(Input material begins)

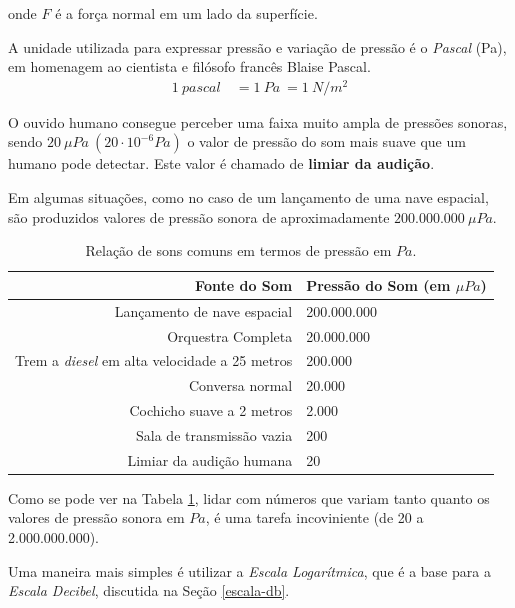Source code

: \documentclass[
    12pt,               %
    openright,          %
    oneside,
    a4paper,            
    english,            %
    brazil              %
    ]{abntex2}
\begin{document}
onde $F$ é a força normal em um lado da superfície. 

A unidade utilizada para expressar pressão e variação de pressão é o \textit{Pascal} (Pa), em homenagem ao cientista e filósofo francês Blaise Pascal.
\begin{align}
   1 \ pascal \ & = 1 \ Pa \ = 1 \ N/m^2
\end{align}

O ouvido humano consegue perceber uma faixa muito ampla de pressões sonoras, sendo $20 \ \mu Pa \ (20 \cdot 10^{-6} Pa)$ o valor de pressão do som mais suave que um humano pode detectar. Este valor é chamado de \textbf{limiar da audição}. 

Em algumas situações, como no caso de um lançamento de uma nave espacial, são produzidos valores de pressão sonora de aproximadamente $200.000.000 \ \mu Pa $.%

\begin{table}[!htb]
    \caption{Relação de sons comuns em termos de pressão em $Pa$. }
    \label{tabela-pa}
    \center
    \begin{tabular}{|r|l|}
    \hline
      \rowcolor[gray]{.9}
      \textbf{Fonte do Som} & \textbf{Pressão do Som (em $\mu Pa$)}\\
      \hline
      \textsf{Lançamento de nave espacial} & \textsf{200.000.000}\\
      \hline
      \textsf{Orquestra Completa} & \textsf{20.000.000}\\
      \hline
      \textsf{Trem a \textit{diesel} em alta velocidade a 25 metros} & \textsf{200.000}\\
      \hline
      \textsf{Conversa normal} & \textsf{20.000}\\
      \hline
      \textsf{Cochicho suave a 2 metros} & \textsf{2.000}\\
      \hline
      \textsf{Sala de transmissão vazia} & \textsf{200}\\
      \hline
      \textsf{Limiar da audição humana} & \textsf{20}\\
      \hline
    \end{tabular}
  \end{table}

Como se pode ver na Tabela \ref{tabela-pa}, lidar com números que variam tanto quanto os valores de pressão sonora em $Pa$, é uma tarefa incoviniente (de 20 a 2.000.000.000). 

Uma maneira mais simples é utilizar a \textit{Escala Logarítmica}, que é a base para a \textit{Escala Decibel}, discutida na Seção \ref{escala-db}.
\end{document}
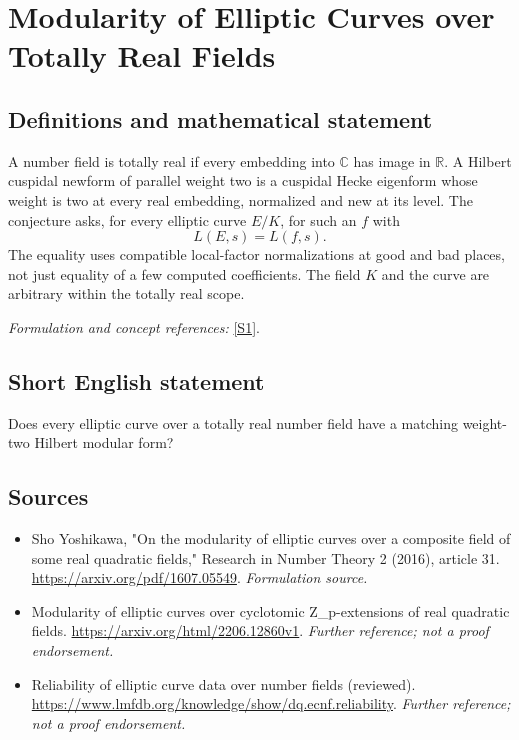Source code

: \documentclass[11pt]{article}
\begin{document}
\section*{\texorpdfstring{Modularity of Elliptic Curves over Totally Real Fields}{Modularity of Elliptic Curves over Totally Real Fields}}\label{30006706}
\subsection{Definitions and mathematical statement}
A number field is totally real if every embedding into ${\mathbb{C}}$ has image in ${\mathbb{R}}$. A Hilbert cuspidal newform of parallel weight two is a cuspidal Hecke eigenform whose weight is two at every real embedding, normalized and new at its level. The conjecture asks, for every elliptic curve $E/K$, for such an $f$ with
\[
 L(E,s)=L(f,s).
\]
The equality uses compatible local-factor normalizations at good and bad places, not just equality of a few computed coefficients. The field $K$ and the curve are arbitrary within the totally real scope.
\par\smallskip\textit{Formulation and concept references:} \href{https://arxiv.org/pdf/1607.05549}{[S1]}.

\subsection{Short English statement}
Does every elliptic curve over a totally real number field have a matching weight-two Hilbert modular form?
\subsection{Sources}
\begin{itemize}
\item[S1]Sho Yoshikawa, "On the modularity of elliptic curves over a composite field of some real quadratic fields," Research in Number Theory 2 (2016), article 31.
\url{https://arxiv.org/pdf/1607.05549}.
\textit{Formulation source.}
\item[S2]Modularity of elliptic curves over cyclotomic Z\_p-extensions of real quadratic fields.
\url{https://arxiv.org/html/2206.12860v1}.
\textit{Further reference; not a proof endorsement.}
\item[S3]Reliability of elliptic curve data over number fields (reviewed).
\url{https://www.lmfdb.org/knowledge/show/dq.ecnf.reliability}.
\textit{Further reference; not a proof endorsement.}
\end{itemize}
\end{document}

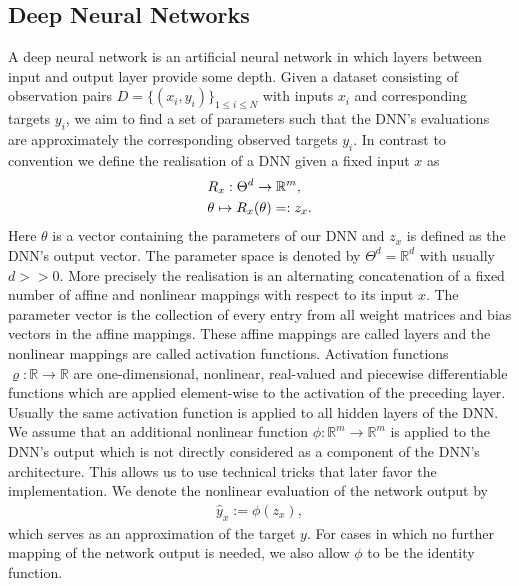 \documentclass[conference]{IEEEtran}
\begin{document}
	\subsection{Deep Neural Networks}
	\noindent
	A deep neural network is an artificial neural network in which layers between input and output layer provide some depth. Given a dataset consisting of observation pairs $D =\{(x_{i}, y_{i})\}_{1\leq i\leq N}$ with inputs $x_{i}$ and corresponding targets $y_{i}$, we aim to find a set of parameters such that the DNN's evaluations are approximately the corresponding observed targets $y_{i}$. In contrast to convention we define the realisation of a DNN given a fixed input $x$ as
	\begin{align}
	&R_{x}:\Theta^{d}\rightarrow\mathbb{R}^{m}, \notag\\
	&\theta\mapsto R_{x}(\theta) =: z_{x}.
	\end{align}
	Here $\theta$ is a vector containing the parameters of our DNN and $z_{x}$ is defined as the DNN's output vector. The parameter space is denoted by $\Theta^{d} = \mathbb{R}^{d}$ with usually $d>>0$. More precisely the realisation is an alternating concatenation of a fixed number of affine and nonlinear mappings with respect to its input $x$. The parameter vector is the collection of every entry from all weight matrices and bias vectors in the affine mappings. These affine mappings are called layers and the nonlinear mappings are called activation functions. Activation functions $\varrho:\mathbb{R}\rightarrow\mathbb{R}$ are one-dimensional, nonlinear, real-valued and piecewise differentiable functions which are applied element-wise to the activation of the preceding layer. Usually the same activation function is applied to all hidden layers of the DNN.\\ We assume that an additional nonlinear function $\phi:\mathbb{R}^{m}\rightarrow\mathbb{R}^{m}$ is applied to the DNN's output which is not directly considered as a component of the DNN's architecture. This allows us to use technical tricks that later favor the implementation. We denote the nonlinear evaluation of the network output by
	\begin{align}
	\hat{y}_{x} := \phi(z_{x}),
	\end{align}
	which serves as an approximation of the target $y$. For cases in which no further mapping of the network output is needed, we also allow $\phi$ to be the identity function.
	
	
\end{document}
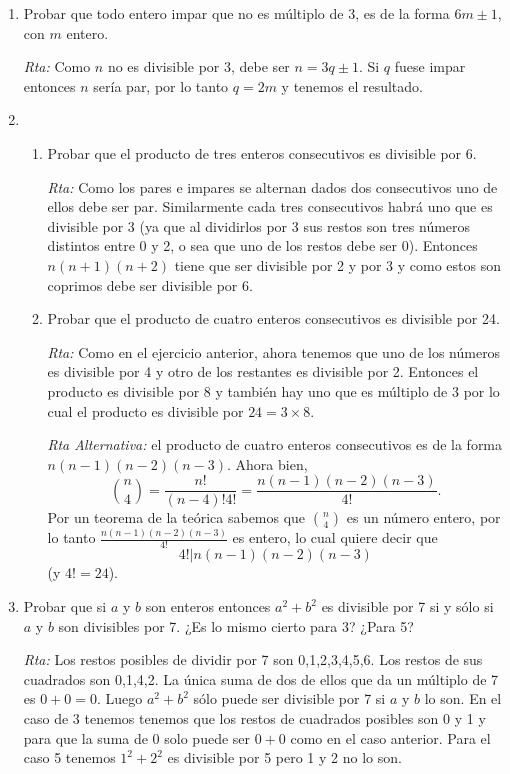 \documentclass[a4paper,12pt,twoside,spanish,reqno]{amsbook}
\numberwithin{equation}{section}
\newcommand{\rta}{\noindent\textit{Rta: }}
\begin{document}
\begin{enumerate}
\item Probar que todo entero impar que no es múltiplo de 3, es de la forma $6m\pm 1$, con $m$ entero.

\rta Como $n$ no es divisible por 3, debe ser $n=3q\pm1$. Si $q$ fuese impar entonces $n$ sería par, por lo tanto $q=2m$  y tenemos el resultado.



\item 
\begin{enumerate}
    \item Probar que el producto de tres enteros consecutivos es divisible por 6.
    
    \rta Como los pares e impares se alternan dados dos consecutivos uno de ellos debe ser par. 
    Similarmente cada tres consecutivos habrá uno que es divisible por 3 (ya que al dividirlos por 3 sus restos son tres números distintos entre 0 y 2, o sea que uno de los restos debe ser 0). Entonces $n(n+1)(n+2)$ tiene que ser divisible por 2 y por 3 y como estos son coprimos debe ser divisible por 6.
    
    \item Probar que el producto de cuatro enteros consecutivos es divisible por 24.
    
    \rta Como en el ejercicio anterior, ahora tenemos que uno de los números es divisible por 4 y otro de los restantes es divisible por 2. Entonces el producto es divisible por 8 y también hay uno que es múltiplo de 3 por lo cual el producto es divisible por $24=3\times8$.
    
    \textit{Rta Alternativa:} el producto de cuatro enteros consecutivos es de la forma $n(n-1)(n-2)(n-3)$. Ahora bien,
    \begin{equation*}
        \binom{n}{4} = \frac{n!}{(n-4)!4!} = \frac{n(n-1)(n-2)(n-3)}{4!}.
    \end{equation*}
    Por un teorema de la teórica sabemos que $\displaystyle\binom{n}{4}$ es un número entero, por lo tanto $ \displaystyle\frac{n(n-1)(n-2)(n-3)}{4!}$ es entero, lo cual quiere decir que $$4! | n(n-1)(n-2)(n-3)$$ (y $4! = 24$). 
    
\end{enumerate}




\item Probar que si $a$ y $b$ son enteros entonces $a^2+b^2$ es divisible por 7 si y s\'olo si $a$ y $b$ son divisibles por 7. ¿Es lo mismo cierto para 3? ¿Para 5?

\rta Los restos posibles de dividir por 7 son 0,1,2,3,4,5,6. Los restos de sus cuadrados son 0,1,4,2. La única suma de dos de ellos que da un múltiplo de 7 es $0+0=0$. Luego $a^2+b^2$ sólo puede ser divisible por 7 si $a$ y $b$ lo son.
En el caso de 3 tenemos tenemos que los restos de cuadrados posibles son 0 y 1 y para que la suma de 0 solo puede ser $0+0$ como en el caso anterior. Para el caso 5 tenemos $1^2+2^2$ es divisible por 5 pero 1 y 2 no lo son.





\end{enumerate}
\end{document}

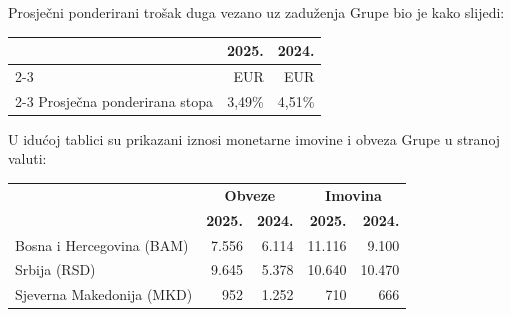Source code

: \documentclass[a4paper,10pt]{article}
\begin{document}
\vspace{3em}
Prosječni ponderirani trošak duga vezano uz zaduženja Grupe bio je kako slijedi:

\vspace{1em}
{\small
\begin{tabular}{@{}p{7cm}rr@{}}
 & 2025. & 2024. \\ \cline{2-3}
 & EUR & EUR \\ \cline{2-3}
Prosječna ponderirana stopa & 3,49\% & 4,51\% \\
\end{tabular}}

\vspace{3em}
U idućoj tablici su prikazani iznosi monetarne imovine i obveza Grupe u stranoj valuti:

\vspace{1em}
{\small
\begin{tabular}{@{}p{5cm}rrrr@{}}
 & \multicolumn{2}{c}{\textbf{Obveze}\hspace{0.8cm}} & \multicolumn{2}{c}{\textbf{Imovina}} \\
 & \textbf{2025.} & \textbf{2024.} & \textbf{2025.} & \textbf{2024.} \\ \hline
Bosna i Hercegovina (BAM) & 7.556 & 6.114 & 11.116 & 9.100 \\
Srbija (RSD) & 9.645 & 5.378 & 10.640 & 10.470 \\
Sjeverna Makedonija (MKD) & 952 & 1.252 & 710 & 666 \\
\end{tabular}}
\end{document}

(Input material ends)

What is expected:
Which lines in the data above contain "enteros"? Show each one.

Response box:
    \item Probar que el producto de tres enteros consecutivos es divisible por 6.
    \item Probar que el producto de cuatro enteros consecutivos es divisible por 24.
    \textit{Rta Alternativa:} el producto de cuatro enteros consecutivos es de la forma $n(n-1)(n-2)(n-3)$. Ahora bien,
\item Probar que si $a$ y $b$ son enteros entonces $a^2+b^2$ es divisible por 7 si y s\'olo si $a$ y $b$ son divisibles por 7. ¿Es lo mismo cierto para 3? ¿Para 5?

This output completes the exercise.